Дама. Избавлю вас от труда.
Она раскрывает корзинку, берет связку ключей и узел, который бросает посреди комнаты.
— Да, я Адель. Ну что же из этого?
Пристав. Она будет четвертая.
Жандарм. Полная кадриль.
Пристав. На эту барышню нельзя положиться, рекомендую вам.
Перед судом Адель созналась во всех преступлениях; но для смягчения виновности рассказала и о своих несчастьях.
Судьи были тронуты; тем не менее приговор состоялся на вечное заключение в тюрьму. В первый раз еще столь страшное решение обрушилось против женщины.
Когда пришли ей обрить голову и надеть серый балахон, Адель проливала горькие слезы.
— Все сделать, чтобы остаться честной или умереть, — шептала она, — и все-таки быть брошенной живою в могилу!.. Эти двери Сен-Лазара, раз за мной затворившиеся, теперь никогда не отворятся… Никогда!.. Никогда! Вечность!.. — повторяла она беспрестанно самым раздирающим голосом.
Когда я пишу эти строки, эти жалобы, прерываемые рыданиями, все еще не прекратились. Адель еще и теперь страдает!
Пролазы (Clievaliers grimpants) Утренники. — Древность этого рода воров. — Их библиотека. — Характер и костюм. — Виноват! Я сын богатых родителей! — Незваный гость. — Грабители меблированных комнат. — Извините, ошибся. — Советы читателям. — Остерегайтесь дворников и лакеев.
Воры, так называемые «утренники», по-французски бонжуристы, обыкновенно прокрадываются в дом тихо и незаметно и стаскивают мимоходом все, что попадается под руку. Первыми ворами были, как гласит предание, слуги без мест.
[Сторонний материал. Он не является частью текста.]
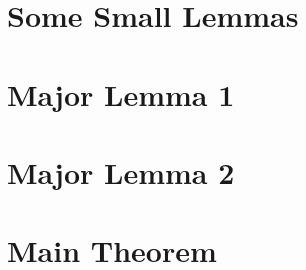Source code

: \documentclass{article}
\begin{document}
\section*{Some Small Lemmas}



\section*{Major Lemma 1}

\section*{Major Lemma 2}

\section*{Main Theorem}


\end{document}
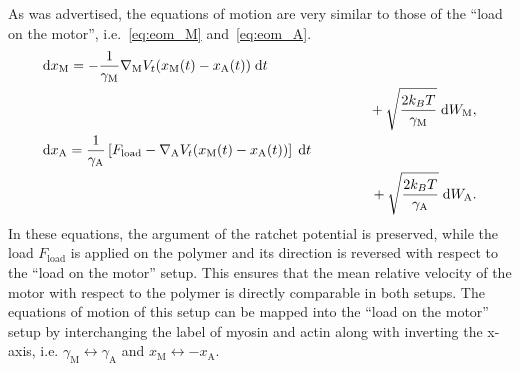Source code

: \documentclass[aps,pre,twocolumn,showpacs,showkeys,superscriptaddress,floatfix]{revtex4-1}
\newcommand{\rmd}{{\mathrm d}}
\begin{document}
As was advertised, the equations of motion are very similar to those of the ``load on the motor'', i.e.~\eqref{eq:eom_M} and~\eqref{eq:eom_A}.
\begin{align}
&\begin{multlined}[b][.9\linewidth]
\rmd x_\text{M} = 
- \frac{1}{\gamma_\text{M}} \nabla_\text{M} V_t(x_\text{M}(t) - x_\text{A}(t)) \; \rmd t 
\\ 
+ \sqrt{ \frac{2 k_B T}{\gamma_\text{M}} } \; \rmd W_\text{M} ,
\end{multlined}
\label{eq:eom_M_lp} \\
&\begin{multlined}[b][.9\linewidth]
\rmd x_\text{A} = 
\frac{1}{\gamma_\text{A}} \left[ F_\text{load} - \nabla_\text{A} V_t(x_\text{M}(t) - x_\text{A}(t)) \right] \; \rmd t 
\\
+ \sqrt{ \frac{2 k_B T}{\gamma_\text{A}} } \; \rmd W_\text{A} .
\end{multlined}
\label{eq:eom_A_lp}
\end{align}
In these equations, the argument of the ratchet potential is preserved, 
while the load $F_\text{load}$ is applied on the polymer and its direction is reversed with respect to the ``load on the motor'' setup. 
This ensures that the mean relative velocity of the motor with respect to the polymer is directly comparable in both setups. 
The equations of motion of this setup can be mapped into the ``load on the motor'' setup by interchanging the label of myosin and actin 
along with inverting the x-axis, 
i.e. $\gamma_\text{M}\leftrightarrow\gamma_\text{A}$ and $x_\text{M}\leftrightarrow - x_\text{A}$.
\end{document}
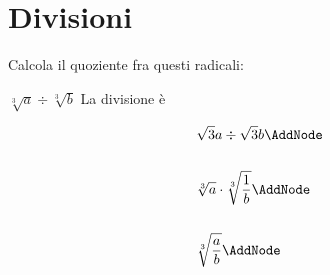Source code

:\section{Divisioni}
Calcola il quoziente fra questi radicali:
\tcbstartrecording
\begin{exercise}
	$\sqrt[3]{a}\div\sqrt[3]{b}$
	\tcblower
	La divisione è
	\begin{NodesList}
		\begin{align*}
		&\sqrt{3}{a}\div\sqrt{3}{b}\AddNode\\
		&\\
		&\sqrt[3]{a}\cdot\sqrt[3]{\dfrac{1}{b}}\AddNode\\
		&\\
		&\sqrt[3]{\dfrac{a}{b}}\AddNode
		\end{align*}
					
				\end{NodesList}
			\end{exercise}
Сначала их было немного, потом они воспитали учеников, и ремесло их приняло такие размеры, что от 1800 до 1812 года не было почти дня, когда бы в Париже где-нибудь не своровали двенадцати или пятнадцати корзин серебра. Коко-Лакур, передававший мне этот факт, говорил, что вначале у бонжуристов была общая касса. Впоследствии, когда между ними появились лентяи, желавшие, ничего не делая, пользоваться общими доходами, это добродетельное братство прекратилось, и каждый начал трудиться для себя самого.
Знаменитейшие бонжуристы, из числа указанных мне при моем вступлении в полицию, были: Далессан, Флораи, Соломон, Горо, Коко-Лакур, Франкфор, Шимо, Готвнлль, Мейер, Исаак, Леви, Мишель, Тетю и некоторые другие, имена которых не могу припомнить.
Для бонжуриста имеют большой интерес книги: Торговый календарь. Придворный календарь и Календарь двадцати пяти тысяч адресов. Каждое утро, перед выходом, они с ними справляются и, вознамерившись посетить какой-либо дом, редко не знают имен но крайней мере двоих из живущих там: чтобы войти, они спрашивают у дворника одно лицо, а стараются обворовать другое. Бонжурист всегда одет изящно и обут как можно легче; он вообще предпочитает замшевые башмаки, да и от тех старается оторвать подошвы, чтобы они не скрипели; иногда подошвы бывают войлочные; иногда же, именно зимою, замшевые башмаки заменяются плетеными башмаками из кромок, в которых можно ходить, подыматься и спускаться без малейшего шума.